When the Blue Devils got the ball for their first possession, they had two holding penalties and then had Mensah sacked. Soon, Cal had the 14-0 lead as running back Kendrick Raphael, the transfer from N.C. State, scored the first of his two touchdowns.
“It’s difficult,” Diaz said. “Their quarterback was on fire and we brought two (weakside linebackers) on the trip and they’re both out of the game. But we recognized this week wasn’t going to be like last week and we were going to face adversity and you have to be prepared to overcome it.”
But the Blue Devils began to shift the momentum in the second quarter with their balance on offense that allowed the defense time to regroup. Pellicciotta picked off a pass, the freshman giving the Devils added juice.
“The key for us defensively was that we could limit them running the football,” Diaz said. “The quarterback had to do it all by himself and we felt like our pressure would eventually force him to make mistakes. That really was the first turning point of the game, a true freshman Pellicciotta with the interception.”
Late-night Devils
Duke did everything it could to get ready for late-night football on the West Coast, the Blue Devils’ first game in California since 2012.
As Diaz said, the Devils are an “early-morning practice team” and the players up by 6 a.m. In Durham. Diaz allowed the players to “sleep in” a little. The Devils scheduled a night practice for Wednesday – “Devils After Dark” – allowing the students in to see the 9:30-11:15 p.m. workout, The team then flew out Thursday, a day earlier than normal for a road game.
By game time Saturday, the goal was to have everyone’s body clocks on Pacific Time, their focus sharp for the ACC game. In short, no late-night fatigue.
“We’re not going to make a big deal of it,” Diaz said this week. “We’ll be out there. We’ll be acclimated. Ball is just ball at kickoff.”
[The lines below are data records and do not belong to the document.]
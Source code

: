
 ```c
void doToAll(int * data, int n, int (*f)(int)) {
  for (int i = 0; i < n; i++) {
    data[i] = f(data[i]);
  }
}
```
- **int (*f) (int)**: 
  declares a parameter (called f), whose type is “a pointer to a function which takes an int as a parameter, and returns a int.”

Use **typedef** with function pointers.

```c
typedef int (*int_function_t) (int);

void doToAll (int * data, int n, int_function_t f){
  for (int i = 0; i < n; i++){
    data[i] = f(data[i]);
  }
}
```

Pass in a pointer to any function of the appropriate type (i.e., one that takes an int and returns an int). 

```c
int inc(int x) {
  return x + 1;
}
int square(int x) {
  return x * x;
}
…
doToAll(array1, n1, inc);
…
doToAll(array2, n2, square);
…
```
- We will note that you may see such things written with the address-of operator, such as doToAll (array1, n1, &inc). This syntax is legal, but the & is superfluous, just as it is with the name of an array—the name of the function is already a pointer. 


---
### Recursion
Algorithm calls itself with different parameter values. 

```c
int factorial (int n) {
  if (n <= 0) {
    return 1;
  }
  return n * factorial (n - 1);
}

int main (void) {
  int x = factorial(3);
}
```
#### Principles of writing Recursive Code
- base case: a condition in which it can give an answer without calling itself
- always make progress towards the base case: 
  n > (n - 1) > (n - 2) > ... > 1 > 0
Brown said joked after the game that he once realized he was yawning, saying, “I had to hit myself in the helmet. But after that ‘dub’ we’re feeling real good and we’re wide awake.”
Football road essentials
Diaz likes to say for every road game, it’s essential to pack what he calls the “Three T’s” – teams, turnovers and toughness.
Duke wants to have the edge with its offensive and defensive teams, but also finish with a clear advantage on special teams, he said. Turnovers always are critical, especially when they lead to points. Toughness speaks for itself.
The Blue Devils, in a 1-2 start, were minus-6 in turnovers and had forced just one. But in the two ACC wins over N.C. State and then Syracuse last week, Duke was plus-7 in turnovers. Now, in three wins, they’re plus-11.
But the Blue Devils had other areas they wanted to improve. After 23 missed tackles in the N.C. State game, many in the first half, the Devils went through live tackling drills in practice against the offense, Diaz said. The result: 10 missed tackles against Syracuse.
Duke defensive coordinator Jonathan Patke called it “one of our better performances, tackling wise” and added, “A lot of guys upheld the standard of how we tackle.”
The Blue Devils were sound again Saturday, with Schaper making hustling one-on-one tackles.